Ce geste souligne devant le monde ce qui se passe aux États-Unis en matière de droits civiques. Les deux sont bannis des Jeux et expulsés du Village olympique dès le lendemain. Ils n’en passent pas moins à la postérité.
Printemps de Prague
Bien des gens des pays du bloc de l’Ouest auront tendance à voir dans le Printemps de Prague un reflet de désirs de changement qu’ils espèrent aussi chez eux. Mais comme l’explique James Krapfl, professeur d’histoire à l’Université McGill, il s’agit alors d’envisager des réformes dans le système tchécoslovaque en un temps où les citoyens de ce pays peuvent encore voyager à l’étranger. « Or eux ne voient pas ce qui se passe par exemple en France comme un programme clair. Même que ça les horrifie. Reste qu’on a tendance à concevoir alors que cet événement représente aussi ce vent de fraîcheur qui touche alors le monde et qui correspond à la montée d’une nouvelle génération. » Ce n’est qu’à la fin de l’été que ce vent de réforme sera endigué par un coup d’État commandé depuis Moscou.
« Certains voient le socialisme réformé qui se développait en Tchécoslovaquie en 1968 comme un modèle qu’ils pourraient vouloir imiter — un moyen de transcender le capitalisme consumériste sans aller jusqu’aux extrêmes violents du stalinisme », dit le professeur Krapfl.
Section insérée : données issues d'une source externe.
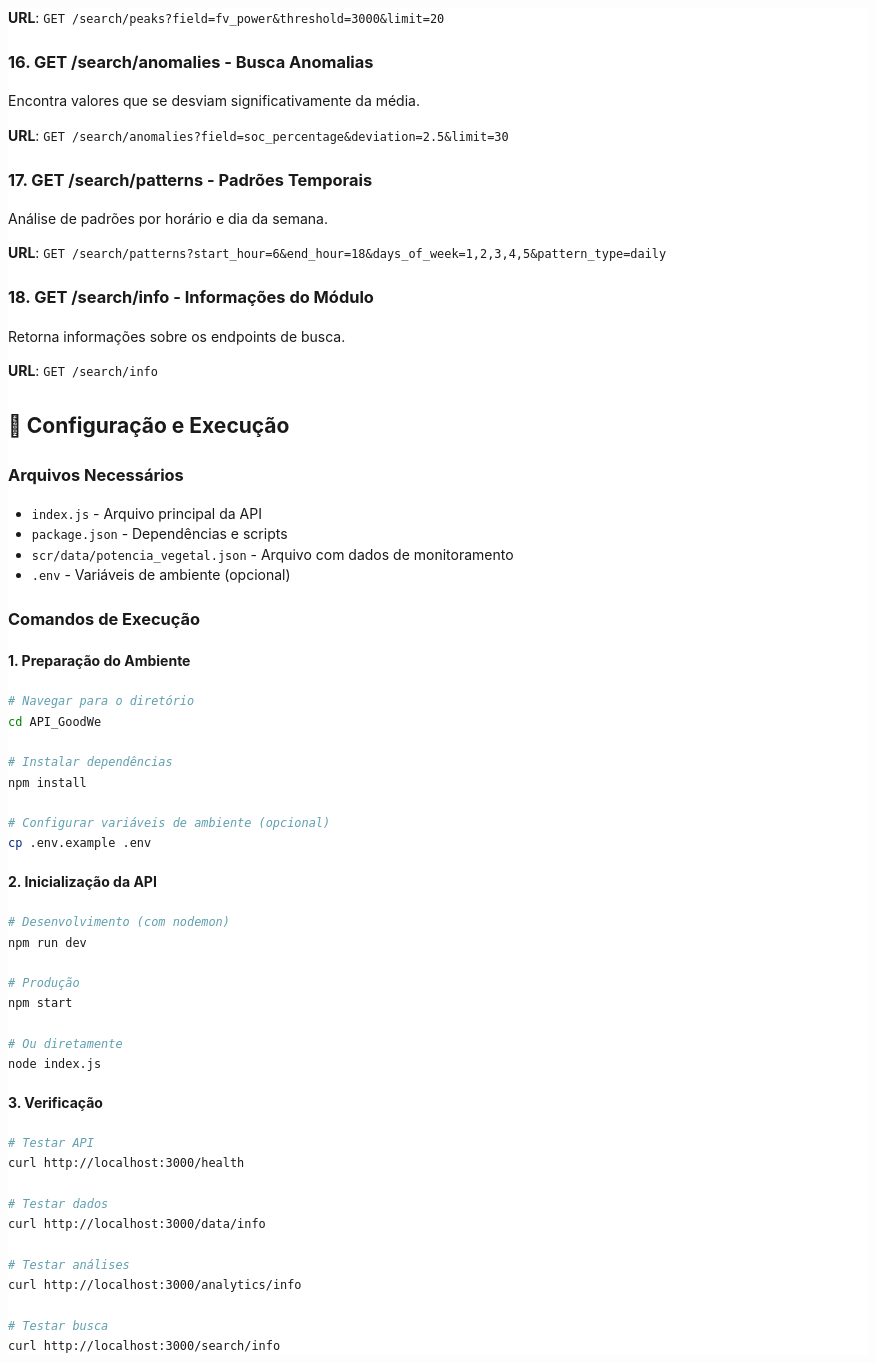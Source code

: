 **URL**: `GET /search/peaks?field=fv_power&threshold=3000&limit=20`

### 16. **GET /search/anomalies** - Busca Anomalias
Encontra valores que se desviam significativamente da média.

**URL**: `GET /search/anomalies?field=soc_percentage&deviation=2.5&limit=30`

### 17. **GET /search/patterns** - Padrões Temporais
Análise de padrões por horário e dia da semana.

**URL**: `GET /search/patterns?start_hour=6&end_hour=18&days_of_week=1,2,3,4,5&pattern_type=daily`

### 18. **GET /search/info** - Informações do Módulo
Retorna informações sobre os endpoints de busca.

**URL**: `GET /search/info`

## 🔧 Configuração e Execução

### Arquivos Necessários
- `index.js` - Arquivo principal da API
- `package.json` - Dependências e scripts
- `scr/data/potencia_vegetal.json` - Arquivo com dados de monitoramento
- `.env` - Variáveis de ambiente (opcional)

### Comandos de Execução

#### 1. Preparação do Ambiente
```bash
# Navegar para o diretório
cd API_GoodWe

# Instalar dependências
npm install

# Configurar variáveis de ambiente (opcional)
cp .env.example .env
```

#### 2. Inicialização da API
```bash
# Desenvolvimento (com nodemon)
npm run dev

# Produção
npm start

# Ou diretamente
node index.js
```

#### 3. Verificação
```bash
# Testar API
curl http://localhost:3000/health

# Testar dados
curl http://localhost:3000/data/info

# Testar análises
curl http://localhost:3000/analytics/info

# Testar busca
curl http://localhost:3000/search/info
```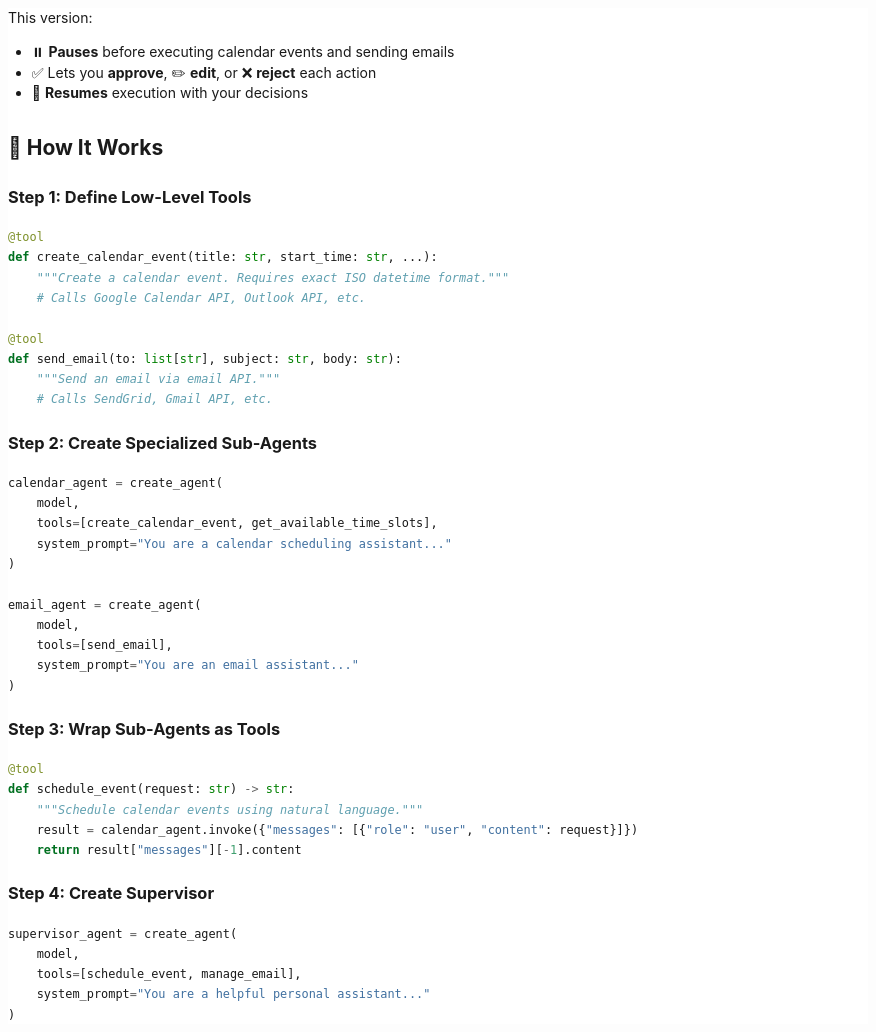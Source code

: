 This version:
- ⏸️  **Pauses** before executing calendar events and sending emails
- ✅ Lets you **approve**, ✏️ **edit**, or ❌ **reject** each action
- 🔄 **Resumes** execution with your decisions

## 🧠 How It Works

### Step 1: Define Low-Level Tools

```python
@tool
def create_calendar_event(title: str, start_time: str, ...):
    """Create a calendar event. Requires exact ISO datetime format."""
    # Calls Google Calendar API, Outlook API, etc.
    
@tool
def send_email(to: list[str], subject: str, body: str):
    """Send an email via email API."""
    # Calls SendGrid, Gmail API, etc.
```

### Step 2: Create Specialized Sub-Agents

```python
calendar_agent = create_agent(
    model,
    tools=[create_calendar_event, get_available_time_slots],
    system_prompt="You are a calendar scheduling assistant..."
)

email_agent = create_agent(
    model,
    tools=[send_email],
    system_prompt="You are an email assistant..."
)
```

### Step 3: Wrap Sub-Agents as Tools

```python
@tool
def schedule_event(request: str) -> str:
    """Schedule calendar events using natural language."""
    result = calendar_agent.invoke({"messages": [{"role": "user", "content": request}]})
    return result["messages"][-1].content
```

### Step 4: Create Supervisor

```python
supervisor_agent = create_agent(
    model,
    tools=[schedule_event, manage_email],
    system_prompt="You are a helpful personal assistant..."
)
```
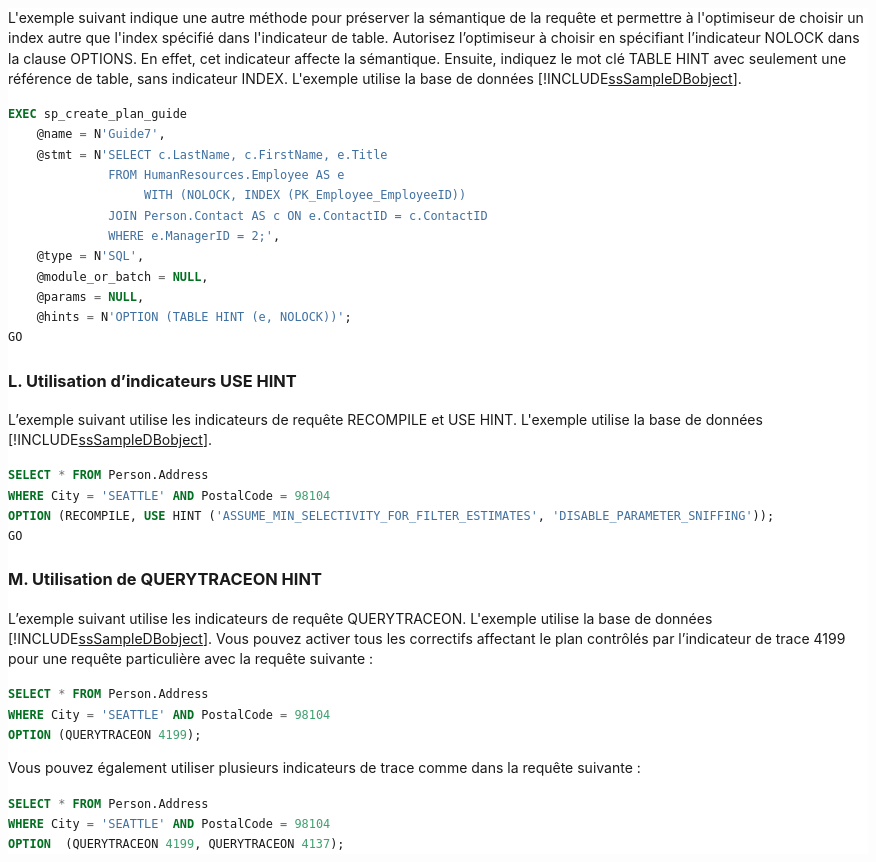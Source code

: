 L'exemple suivant indique une autre méthode pour préserver la sémantique de la requête et permettre à l'optimiseur de choisir un index autre que l'index spécifié dans l'indicateur de table. Autorisez l’optimiseur à choisir en spécifiant l’indicateur NOLOCK dans la clause OPTIONS. En effet, cet indicateur affecte la sémantique. Ensuite, indiquez le mot clé TABLE HINT avec seulement une référence de table, sans indicateur INDEX. L'exemple utilise la base de données [!INCLUDE[ssSampleDBobject](../../includes/sssampledbobject-md.md)].  
  
```sql  
EXEC sp_create_plan_guide   
    @name = N'Guide7',   
    @stmt = N'SELECT c.LastName, c.FirstName, e.Title  
              FROM HumanResources.Employee AS e   
                   WITH (NOLOCK, INDEX (PK_Employee_EmployeeID))  
              JOIN Person.Contact AS c ON e.ContactID = c.ContactID  
              WHERE e.ManagerID = 2;',  
    @type = N'SQL',  
    @module_or_batch = NULL,   
    @params = NULL,   
    @hints = N'OPTION (TABLE HINT (e, NOLOCK))';  
GO  
```  

### <a name="l-using-use-hint"></a>L. Utilisation d’indicateurs USE HINT  
 L’exemple suivant utilise les indicateurs de requête RECOMPILE et USE HINT. L'exemple utilise la base de données [!INCLUDE[ssSampleDBobject](../../includes/sssampledbobject-md.md)].  
  
```sql  
SELECT * FROM Person.Address  
WHERE City = 'SEATTLE' AND PostalCode = 98104
OPTION (RECOMPILE, USE HINT ('ASSUME_MIN_SELECTIVITY_FOR_FILTER_ESTIMATES', 'DISABLE_PARAMETER_SNIFFING')); 
GO  
```  

### <a name="m-using-querytraceon-hint"></a>M. Utilisation de QUERYTRACEON HINT  
 L’exemple suivant utilise les indicateurs de requête QUERYTRACEON. L'exemple utilise la base de données [!INCLUDE[ssSampleDBobject](../../includes/sssampledbobject-md.md)]. Vous pouvez activer tous les correctifs affectant le plan contrôlés par l’indicateur de trace 4199 pour une requête particulière avec la requête suivante :
  
```sql  
SELECT * FROM Person.Address  
WHERE City = 'SEATTLE' AND PostalCode = 98104
OPTION (QUERYTRACEON 4199);
```  

 Vous pouvez également utiliser plusieurs indicateurs de trace comme dans la requête suivante :

```sql
SELECT * FROM Person.Address  
WHERE City = 'SEATTLE' AND PostalCode = 98104
OPTION  (QUERYTRACEON 4199, QUERYTRACEON 4137);
```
Mais tout cela se termine au contraire par un durcissement du système d’opposition entre deux blocs idéologiques.
Guerre du Vietnam
Puis, il y a la guerre du Vietnam. Les Américains s’y engouffrent. L’année 1968 en constitue un tournant, explique au Devoir l’historienne Phi-van Nguyen de l’Université du Manitoba.
« On souligne partout cette année le cinquantième anniversaire de l’offensive du Têt. C’est d’une énorme importance », insiste l’historienne. En 1968, un rapport du secrétaire d’État américain montre que l’infiltration de soldat vers le sud Vietnam peut se poursuivre presque indéfiniment et que les 485 000 militaires américains sur place ne peuvent suffire à vaincre un ennemi qui ne cesse d’assurer sa présence. D’autre part, le nord Vietnam se trouve pressé de choisir entre un allier chinois ou soviétique. L’offensive du Têt tente de bouleverser le cours de la guerre en attaquant les villes du sud. « L’opération sera un échec, mais elle dévoile au monde une nouvelle perspective du conflit. Cette campagne entraîne une désillusion par rapport à la guerre aux États-Unis. Cela tient aussi au massacre de My Lai. L’Amérique découvre que ses boys à la guerre ne se transforment pas en héros, mais en bourreaux. » Et puis, « on voit, par la prise de l’ambassade américaine à Saïgon, qui dure toute une nuit, la faiblesse de qui doit en principe symboliser la toute-puissance américaine ».
Prise de conscience
En somme, l’année 1968 est une année de prise de conscience sur plusieurs théâtres dont celui du Vietnam n’est pas le moindre. Mais attention, dit l’historienne Phi-van Nguyen ! « Depuis l’élection de Donald Trump, on cherche par tous les moyens à comprendre d’où vient cette division intérieure de la société américaine. L’origine de ces divisions trouve ses racines dans la guerre du Vietnam, comme le montre une suite d’articles dans le New York Times, ou encore le récent documentaire de Ken Burns [et Lynn Novik]. […] Mais on présente toujours cette guerre comme s’il s’agissait d’un événement de la politique extérieure américaine, comme s’il s’agissait d’une politique plutôt que d’un pays. Il faut sortir de cette vision en vase clos que l’on reporte sur tous les conflits. » Cette guerre du Vietnam, cette tragique année 1968 devraient surtout montrer que les États-Unis n’existent pas sans des relations globales avec le monde qu’on a tendance à sous-évaluer.
Si chaque année règne seule dans la longue chaîne du temps, certaines apparaissent néanmoins comme des moments charnières où l’on voit la société basculer dans une nouvelle direction. Sans doute 1968 est-elle une de ces années clés, un pivot qu’il vaut la peine de considérer pour mieux comprendre la société.